Instructions for the task: Transcribe the data below exactly, but only from the line containing "You may create" through its final line, both included.

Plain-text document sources

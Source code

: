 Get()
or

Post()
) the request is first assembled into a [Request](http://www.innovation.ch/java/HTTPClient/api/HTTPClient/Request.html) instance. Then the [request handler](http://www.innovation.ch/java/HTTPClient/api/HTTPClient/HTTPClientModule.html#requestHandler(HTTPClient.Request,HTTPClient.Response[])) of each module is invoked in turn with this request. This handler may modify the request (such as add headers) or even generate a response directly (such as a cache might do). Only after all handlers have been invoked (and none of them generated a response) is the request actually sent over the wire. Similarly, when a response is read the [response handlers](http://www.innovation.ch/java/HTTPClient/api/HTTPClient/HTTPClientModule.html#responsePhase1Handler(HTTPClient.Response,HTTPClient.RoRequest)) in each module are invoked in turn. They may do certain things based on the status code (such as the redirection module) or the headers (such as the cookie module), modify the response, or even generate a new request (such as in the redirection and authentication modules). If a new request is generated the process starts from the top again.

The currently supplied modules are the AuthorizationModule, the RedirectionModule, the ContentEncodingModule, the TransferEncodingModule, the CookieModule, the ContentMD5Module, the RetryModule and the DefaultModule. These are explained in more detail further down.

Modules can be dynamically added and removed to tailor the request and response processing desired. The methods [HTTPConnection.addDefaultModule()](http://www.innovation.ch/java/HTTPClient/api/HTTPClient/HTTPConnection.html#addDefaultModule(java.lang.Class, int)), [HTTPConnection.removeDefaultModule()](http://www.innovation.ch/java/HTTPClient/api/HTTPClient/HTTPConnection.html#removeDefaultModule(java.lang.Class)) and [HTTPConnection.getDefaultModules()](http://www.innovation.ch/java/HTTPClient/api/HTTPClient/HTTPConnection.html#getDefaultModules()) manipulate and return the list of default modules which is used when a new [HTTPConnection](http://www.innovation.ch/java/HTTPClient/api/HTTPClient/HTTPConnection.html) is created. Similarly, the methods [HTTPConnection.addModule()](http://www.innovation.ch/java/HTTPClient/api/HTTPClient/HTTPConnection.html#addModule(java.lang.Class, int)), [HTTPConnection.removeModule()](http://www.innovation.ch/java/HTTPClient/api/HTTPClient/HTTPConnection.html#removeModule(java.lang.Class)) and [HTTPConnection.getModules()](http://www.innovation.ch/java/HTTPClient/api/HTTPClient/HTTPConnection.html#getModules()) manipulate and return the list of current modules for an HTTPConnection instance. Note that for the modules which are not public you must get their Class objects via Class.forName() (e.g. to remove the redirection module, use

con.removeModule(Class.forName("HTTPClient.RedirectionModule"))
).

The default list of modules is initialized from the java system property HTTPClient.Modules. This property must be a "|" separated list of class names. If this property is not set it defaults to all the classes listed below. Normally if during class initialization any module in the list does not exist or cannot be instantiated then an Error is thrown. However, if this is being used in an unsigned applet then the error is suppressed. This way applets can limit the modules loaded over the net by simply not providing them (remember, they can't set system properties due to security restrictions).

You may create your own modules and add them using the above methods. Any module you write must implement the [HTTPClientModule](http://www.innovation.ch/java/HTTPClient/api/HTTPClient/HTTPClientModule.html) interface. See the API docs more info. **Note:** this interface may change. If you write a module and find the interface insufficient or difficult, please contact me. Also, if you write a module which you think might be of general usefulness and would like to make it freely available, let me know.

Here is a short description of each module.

Response area:
You may create your own modules and add them using the above methods. Any module you write must implement the [HTTPClientModule](http://www.innovation.ch/java/HTTPClient/api/HTTPClient/HTTPClientModule.html) interface. See the API docs more info. **Note:** this interface may change. If you write a module and find the interface insufficient or difficult, please contact me. Also, if you write a module which you think might be of general usefulness and would like to make it freely available, let me know.

Here is a short description of each module.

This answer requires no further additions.